Second, No institution has been more frequently promulgated than the Sabbath. It is announced at the Creation. It is again stamped with the Divine authority in the sight of assembled Israel in the wilderness of Sin. In a few weeks thereafter-and that was certainly of no small moment which must so soon be repeated-we hear it proclaimed in thunder from Sinai. And once more does it come forth from the excellent glory with altered day and name, and with superadded purpose and honour, but in all its substantial import, when Christ rests after a consummated redemption. This frequency of formal intimation has never been accorded to any other statute of ancient or modern times. Was it thus cared for and protected as being a chief bulwark of religion, and yet a law the importance of which was not so obvious to the human mind, or the sacredness of which was peculiarly repugnant to the human heart ? Whatever may be the reason, certain it is that its Author has taken special care to provide the means of securing to Himself the glory of His own day, and to man its blessings.

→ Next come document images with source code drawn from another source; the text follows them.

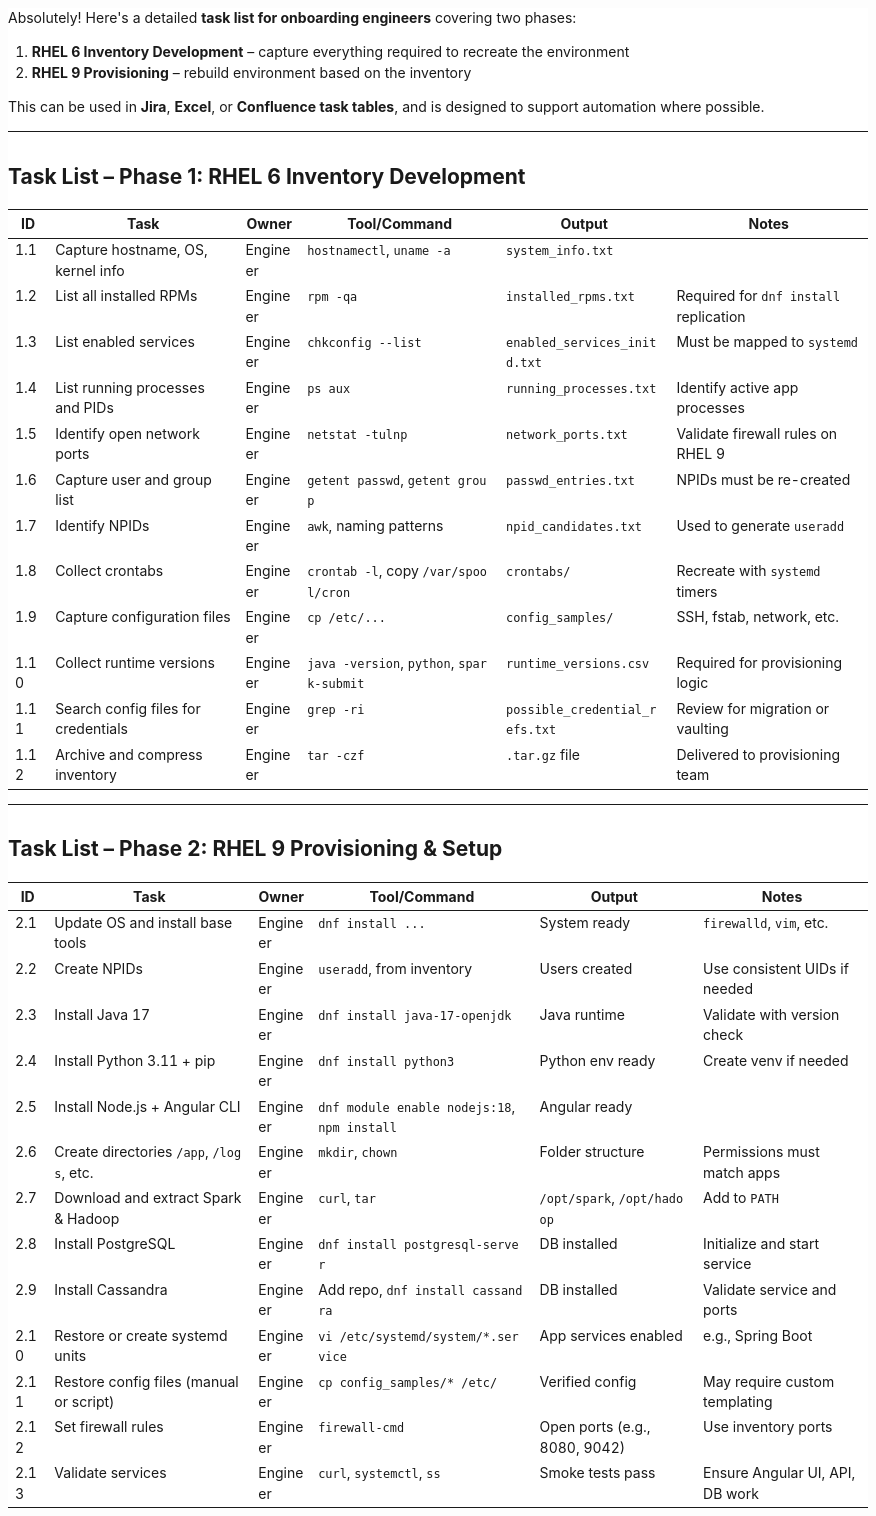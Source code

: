 

Absolutely! Here's a detailed **task list for onboarding engineers** covering two phases:

1. **RHEL 6 Inventory Development** – capture everything required to recreate the environment
2. **RHEL 9 Provisioning** – rebuild environment based on the inventory

This can be used in **Jira**, **Excel**, or **Confluence task tables**, and is designed to support automation where possible.

---

## **Task List – Phase 1: RHEL 6 Inventory Development**

| ID   | Task                                | Owner    | Tool/Command                              | Output                         | Notes                                  |
| ---- | ----------------------------------- | -------- | ----------------------------------------- | ------------------------------ | -------------------------------------- |
| 1.1  | Capture hostname, OS, kernel info   | Engineer | `hostnamectl`, `uname -a`                 | `system_info.txt`              |                                        |
| 1.2  | List all installed RPMs             | Engineer | `rpm -qa`                                 | `installed_rpms.txt`           | Required for `dnf install` replication |
| 1.3  | List enabled services               | Engineer | `chkconfig --list`                        | `enabled_services_initd.txt`   | Must be mapped to `systemd`            |
| 1.4  | List running processes and PIDs     | Engineer | `ps aux`                                  | `running_processes.txt`        | Identify active app processes          |
| 1.5  | Identify open network ports         | Engineer | `netstat -tulnp`                          | `network_ports.txt`            | Validate firewall rules on RHEL 9      |
| 1.6  | Capture user and group list         | Engineer | `getent passwd`, `getent group`           | `passwd_entries.txt`           | NPIDs must be re-created               |
| 1.7  | Identify NPIDs                      | Engineer | `awk`, naming patterns                    | `npid_candidates.txt`          | Used to generate `useradd`             |
| 1.8  | Collect crontabs                    | Engineer | `crontab -l`, copy `/var/spool/cron`      | `crontabs/`                    | Recreate with `systemd` timers         |
| 1.9  | Capture configuration files         | Engineer | `cp /etc/...`                             | `config_samples/`              | SSH, fstab, network, etc.              |
| 1.10 | Collect runtime versions            | Engineer | `java -version`, `python`, `spark-submit` | `runtime_versions.csv`         | Required for provisioning logic        |
| 1.11 | Search config files for credentials | Engineer | `grep -ri`                                | `possible_credential_refs.txt` | Review for migration or vaulting       |
| 1.12 | Archive and compress inventory      | Engineer | `tar -czf`                                | `.tar.gz` file                 | Delivered to provisioning team         |

---

## **Task List – Phase 2: RHEL 9 Provisioning & Setup**

| ID   | Task                                     | Owner    | Tool/Command                                 | Output                        | Notes                              |
| ---- | ---------------------------------------- | -------- | -------------------------------------------- | ----------------------------- | ---------------------------------- |
| 2.1  | Update OS and install base tools         | Engineer | `dnf install ...`                            | System ready                  | `firewalld`, `vim`, etc.           |
| 2.2  | Create NPIDs                             | Engineer | `useradd`, from inventory                    | Users created                 | Use consistent UIDs if needed      |
| 2.3  | Install Java 17                          | Engineer | `dnf install java-17-openjdk`                | Java runtime                  | Validate with version check        |
| 2.4  | Install Python 3.11 + pip                | Engineer | `dnf install python3`                        | Python env ready              | Create venv if needed              |
| 2.5  | Install Node.js + Angular CLI            | Engineer | `dnf module enable nodejs:18`, `npm install` | Angular ready                 |                                    |
| 2.6  | Create directories `/app`, `/logs`, etc. | Engineer | `mkdir`, `chown`                             | Folder structure              | Permissions must match apps        |
| 2.7  | Download and extract Spark & Hadoop      | Engineer | `curl`, `tar`                                | `/opt/spark`, `/opt/hadoop`   | Add to `PATH`                      |
| 2.8  | Install PostgreSQL                       | Engineer | `dnf install postgresql-server`              | DB installed                  | Initialize and start service       |
| 2.9  | Install Cassandra                        | Engineer | Add repo, `dnf install cassandra`            | DB installed                  | Validate service and ports         |
| 2.10 | Restore or create systemd units          | Engineer | `vi /etc/systemd/system/*.service`           | App services enabled          | e.g., Spring Boot                  |
| 2.11 | Restore config files (manual or script)  | Engineer | `cp config_samples/* /etc/`                  | Verified config               | May require custom templating      |
| 2.12 | Set firewall rules                       | Engineer | `firewall-cmd`                               | Open ports (e.g., 8080, 9042) | Use inventory ports                |
| 2.13 | Validate services                        | Engineer | `curl`, `systemctl`, `ss`                    | Smoke tests pass              | Ensure Angular UI, API, DB work    |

Third, The terms of legislation in reference to the institution have been unusually copious and explicit. All the commandments are expressed with a Divine comprehensiveness and perspicuity. But the fourth has some remarkable peculiarities. It is the largest and fullest of them all. It alone is prefaced by a solemn memento. Unlike the rest, it is presented in two forms, first positively, stating what we are to do, and then negatively, stating what we are not to do. Unlike all but the tenth, it is minute in the specification of the persons whom it concerns. The other precepts are not so enforced-most of them containing no arguments, and none of them so many as the fourth. No law could be stated more unequivocally, as none has been more frequently set forth. For all this particularity there was occasion. There is nothing that man feels to be a greater restraint on his sinful inclinations than a day devoted to God. There is nothing which he is more ready to abuse to the purposes of a lawless liberty under the pretence of its grant of a right to rest. There is nothing

which has been more assailed and mutilated than the law of the Sabbath. And there is nothing so surely detrimental to a true religion as the success of its enemies in secularizing throughout a country, and wresting from men the day which has been provided as a principal means of guarding Divine truth, and advancing human piety.

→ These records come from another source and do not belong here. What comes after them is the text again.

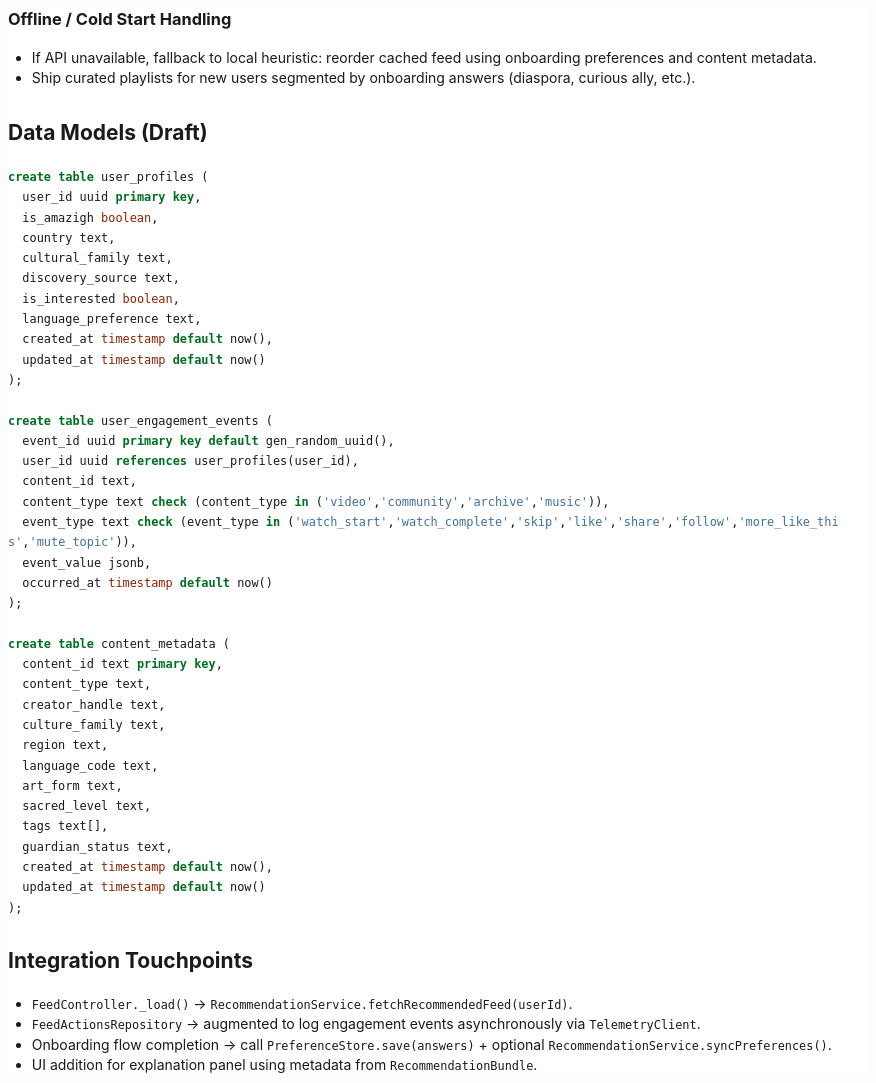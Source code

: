 ### Offline / Cold Start Handling
- If API unavailable, fallback to local heuristic: reorder cached feed using onboarding preferences and content metadata.
- Ship curated playlists for new users segmented by onboarding answers (diaspora, curious ally, etc.).

## Data Models (Draft)
```sql
create table user_profiles (
  user_id uuid primary key,
  is_amazigh boolean,
  country text,
  cultural_family text,
  discovery_source text,
  is_interested boolean,
  language_preference text,
  created_at timestamp default now(),
  updated_at timestamp default now()
);

create table user_engagement_events (
  event_id uuid primary key default gen_random_uuid(),
  user_id uuid references user_profiles(user_id),
  content_id text,
  content_type text check (content_type in ('video','community','archive','music')),
  event_type text check (event_type in ('watch_start','watch_complete','skip','like','share','follow','more_like_this','mute_topic')),
  event_value jsonb,
  occurred_at timestamp default now()
);

create table content_metadata (
  content_id text primary key,
  content_type text,
  creator_handle text,
  culture_family text,
  region text,
  language_code text,
  art_form text,
  sacred_level text,
  tags text[],
  guardian_status text,
  created_at timestamp default now(),
  updated_at timestamp default now()
);
```

## Integration Touchpoints
- `FeedController._load()` → `RecommendationService.fetchRecommendedFeed(userId)`.
- `FeedActionsRepository` → augmented to log engagement events asynchronously via `TelemetryClient`.
- Onboarding flow completion → call `PreferenceStore.save(answers)` + optional `RecommendationService.syncPreferences()`.
- UI addition for explanation panel using metadata from `RecommendationBundle`.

Fourth, The Sabbath has been honoured by its relation to peculiarly important facts. The Creation was a great event-great in itself as the work of Divine wisdom, goodness, and power— and great as the theatre of other works no less wondrous. In honour of the Deity as the Author of this mighty work was the day of sacred rest appointed. Had man not sinned, Creation would have been, it is probable, the chief means of declaring the glory of the Divinity. In his fallen state, it does teach him those doctrines of the Divine existence and attributes which lie at the foundation of all religion. How important the institution which was designed and fitted to be to innocent man a perpetual remembrancer of his Maker, especially as a regularly recurring season for the more immediate contemplation of His perfections, and which is equally suited, as, from the want of all evidence of the revoking of the destination, it is obviously intended to answer the same purpose to man guilty and depraved! In the present condition of human beings, who dislike to "retain God in their knowledge," a weekly festival with religious instruction, is, still more than it was in their first estate, needed by them, that the Creator may not be forgotten in these His own dominions, and by us His own offspring.

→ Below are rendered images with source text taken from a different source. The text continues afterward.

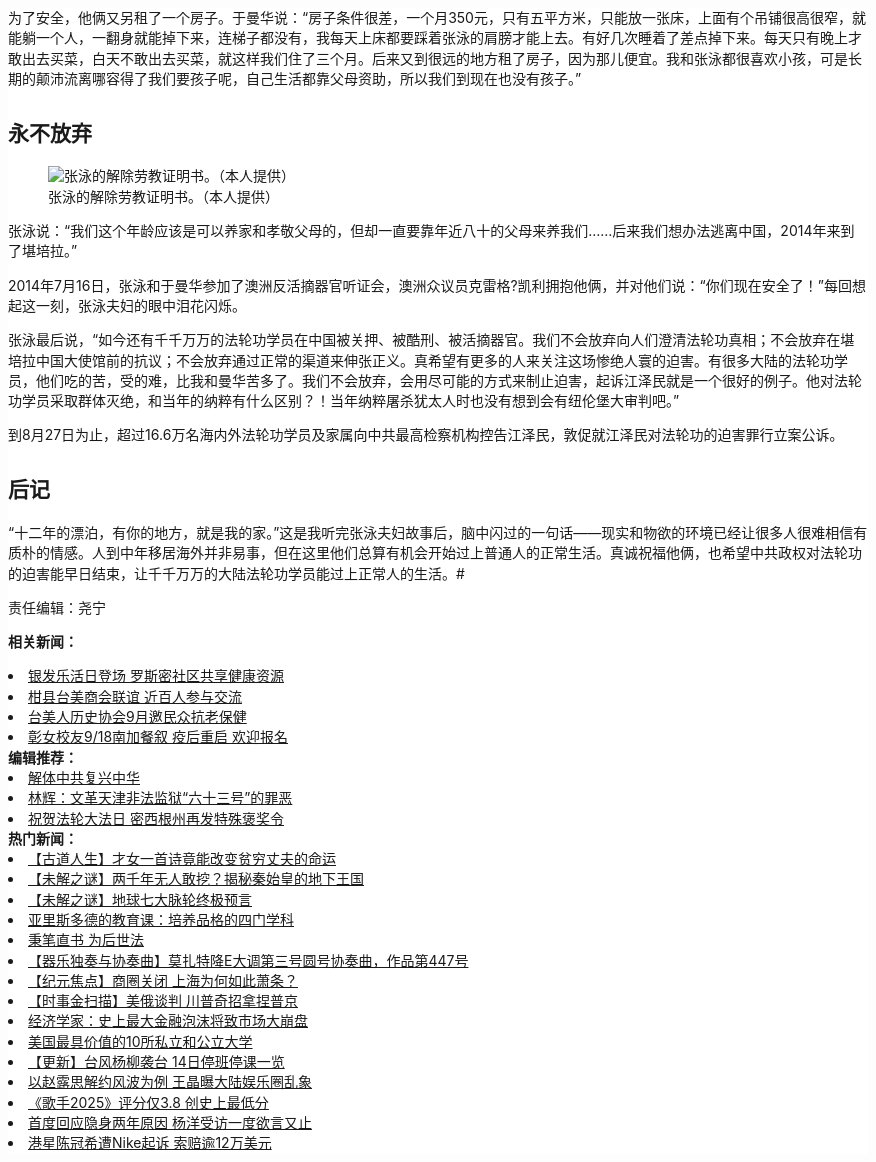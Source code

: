 <p>为了安全，他俩又另租了一个房子。于曼华说：“房子条件很差，一个月350元，只有五平方米，只能放一张床，上面有个吊铺很高很窄，就能躺一个人，一翻身就能掉下来，连梯子都没有，我每天上床都要踩着张泳的肩膀才能上去。有好几次睡着了差点掉下来。每天只有晚上才敢出去买菜，白天不敢出去买菜，就这样我们住了三个月。后来又到很远的地方租了房子，因为那儿便宜。我和张泳都很喜欢小孩，可是长期的颠沛流离哪容得了我们要孩子呢，自己生活都靠父母资助，所以我们到现在也没有孩子。”</p>
<p><h2>永不放弃</h2>
<figure id="attachment_6493949" aria-describedby="caption-attachment-6493949" style="width: 400px" class="wp-caption aligncenter"><ahref=" http://i.epochtimes.com/assets/uploads/2015/09/1509041105322031.jpg" target="_blank" rel="noreferrer noopener"> <img decoding="async" src="http://i.epochtimes.com/assets/uploads/2015/09/1509041105322031.jpg" alt="张泳的解除劳教证明书。（本人提供）" title="张泳的解除劳教证明书。（本人提供）" width="400" b="600"
	class="size-large wp-image-6493949" /></a><figcaption id="caption-attachment-6493949" class="wp-caption-text">张泳的解除劳教证明书。（本人提供）</figcaption></figure>
<p>张泳说：“我们这个年龄应该是可以养家和孝敬父母的，但却一直要靠年近八十的父母来养我们……后来我们想办法逃离中国，2014年来到了堪培拉。”</p>
<p>2014年7月16日，张泳和于曼华参加了澳洲反活摘器官听证会，澳洲众议员克雷格?凯利拥抱他俩，并对他们说：“你们现在安全了！”每回想起这一刻，张泳夫妇的眼中泪花闪烁。</p>
<p>张泳最后说，“如今还有千千万万的法轮功学员在中国被关押、被酷刑、被活摘器官。我们不会放弃向人们澄清法轮功真相；不会放弃在堪培拉中国大使馆前的抗议；不会放弃通过正常的渠道来伸张正义。真希望有更多的人来关注这场惨绝人寰的迫害。有很多大陆的法轮功学员，他们吃的苦，受的难，比我和曼华苦多了。我们不会放弃，会用尽可能的方式来制止迫害，起诉江泽民就是一个很好的例子。他对法轮功学员采取群体灭绝，和当年的纳粹有什么区别？！当年纳粹屠杀犹太人时也没有想到会有纽伦堡大审判吧。”</p>
<p>到8月27日为止，超过16.6万名海内外法轮功学员及家属向中共最高检察机构控告江泽民，敦促就江泽民对法轮功的迫害罪行立案公诉。</p>
<p><h2>后记</h2>
<p>“十二年的漂泊，有你的地方，就是我的家。”这是我听完张泳夫妇故事后，脑中闪过的一句话——现实和物欲的环境已经让很多人很难相信有质朴的情感。人到中年移居海外并非易事，但在这里他们总算有机会开始过上普通人的正常生活。真诚祝福他俩，也希望中共政权对法轮功的迫害能早日结束，让千千万万的大陆法轮功学员能过上正常人的生活。#</p>
<p>责任编辑：尧宁 </p>
<p>
<strong>相关新闻：</strong>
<li><a href="https://github.com/1992513/djy/blob/master/gb/25/9/3/n14587214.md#1">银发乐活日登场 罗斯密社区共享健康资源</a></li>
<li><a href="https://github.com/1992513/djy/blob/master/gb/25/9/1/n14585212.md#1">柑县台美商会联谊 近百人参与交流</a></li>
<li><a href="https://github.com/1992513/djy/blob/master/gb/25/9/1/n14585196.md#1">台美人历史协会9月邀民众抗老保健</a></li>
<li><a href="https://github.com/1992513/djy/blob/master/gb/25/9/1/n14585123.md#1">彰女校友9/18南加餐叙 疫后重启 欢迎报名</a></li>
<strong>编辑推荐：</strong>
<li><a href="https://github.com/1992513/djy/blob/master/gb/18/3/21/n10237682.md?dfh#1" target="_blank">解体中共复兴中华</a></li><li><a href="https://github.com/1992513/djy/blob/master/gb/19/10/23/n11606736.md#1" target="_blank">林辉：文革天津非法监狱“六十三号”的罪恶</a></li><li><a href="https://github.com/1992513/djy/blob/master/gb/19/5/28/n11286029.md#1" target="_blank">祝贺法轮大法日 密西根州再发特殊褒奖令</a></li>
<strong>热门新闻：</strong>
<li><a href="https://github.com/1992513/djy/blob/master/gb/25/7/31/n14564212.md#1">【古道人生】才女一首诗竟能改变贫穷丈夫的命运</a></li>
<li><a href="https://github.com/1992513/djy/blob/master/gb/25/8/13/n14573085.md#1">【未解之谜】两千年无人敢挖？揭秘秦始皇的地下王国</a></li>
<li><a href="https://github.com/1992513/djy/blob/master/gb/25/8/9/n14570620.md#1">【未解之谜】地球七大脉轮终极预言</a></li>
<li><a href="https://github.com/1992513/djy/blob/master/gb/25/8/7/n14569067.md#1">亚里斯多德的教育课：培养品格的四门学科</a></li>
<li><a href="https://github.com/1992513/djy/blob/master/gb/15/12/4/n4588708.md#1">秉笔直书 为后世法</a></li>
<li><a href="https://github.com/1992513/djy/blob/master/gb/22/4/4/n13695331.md#1">【器乐独奏与协奏曲】莫扎特降E大调第三号圆号协奏曲，作品第447号</a></li>
<li><a href="https://github.com/1992513/djy/blob/master/gb/25/8/14/n14573708.md#1">【纪元焦点】商圈关闭 上海为何如此萧条？</a></li>
<li><a href="https://github.com/1992513/djy/blob/master/gb/25/8/15/n14573945.md#1">【时事金扫描】美俄谈判 川普奇招拿捏普京</a></li>
<li><a href="https://github.com/1992513/djy/blob/master/gb/25/8/12/n14572340.md#1">经济学家：史上最大金融泡沫将致市场大崩盘</a></li>
<li><a href="https://github.com/1992513/djy/blob/master/gb/25/8/12/n14572367.md#1">美国最具价值的10所私立和公立大学</a></li>
<li><a href="https://github.com/1992513/djy/blob/master/gb/25/8/13/n14572804.md#1">【更新】台风杨柳袭台 14日停班停课一览</a></li>
<li><a href="https://github.com/1992513/djy/blob/master/gb/25/8/12/n14572427.md#1">以赵露思解约风波为例 王晶曝大陆娱乐圈乱象</a></li>
<li><a href="https://github.com/1992513/djy/blob/master/gb/25/8/13/n14573139.md#1">《歌手2025》评分仅3.8 创史上最低分</a></li>
<li><a href="https://github.com/1992513/djy/blob/master/gb/25/8/13/n14573082.md#1">首度回应隐身两年原因 杨洋受访一度欲言又止</a></li>
<li><a href="https://github.com/1992513/djy/blob/master/gb/25/8/12/n14572439.md#1">港星陈冠希遭Nike起诉 索赔逾12万美元</a></li>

There is another event of extensive and abiding importancean event greater than the Creation, as it reveals more of the character of the Supreme Being, and secures a higher and more enduring, even an eternal happiness to man. Compared with Redemption, all other works are unworthy to "come into mind." To this completed work the Lord's day has been indissolubly linked.

Creation and Redemption are facts wherein Jehovah is seen in His full glory, and which it is most of all things for man's good to know and remember. What a sacred and benign lustre is thrown over the Sabbath by its association with such facts! how

important the institution which has their memory intrusted to its keeping! With what reverence and interest should that day be regarded which brings us so immediately into the presence of. the Almighty and the All-merciful!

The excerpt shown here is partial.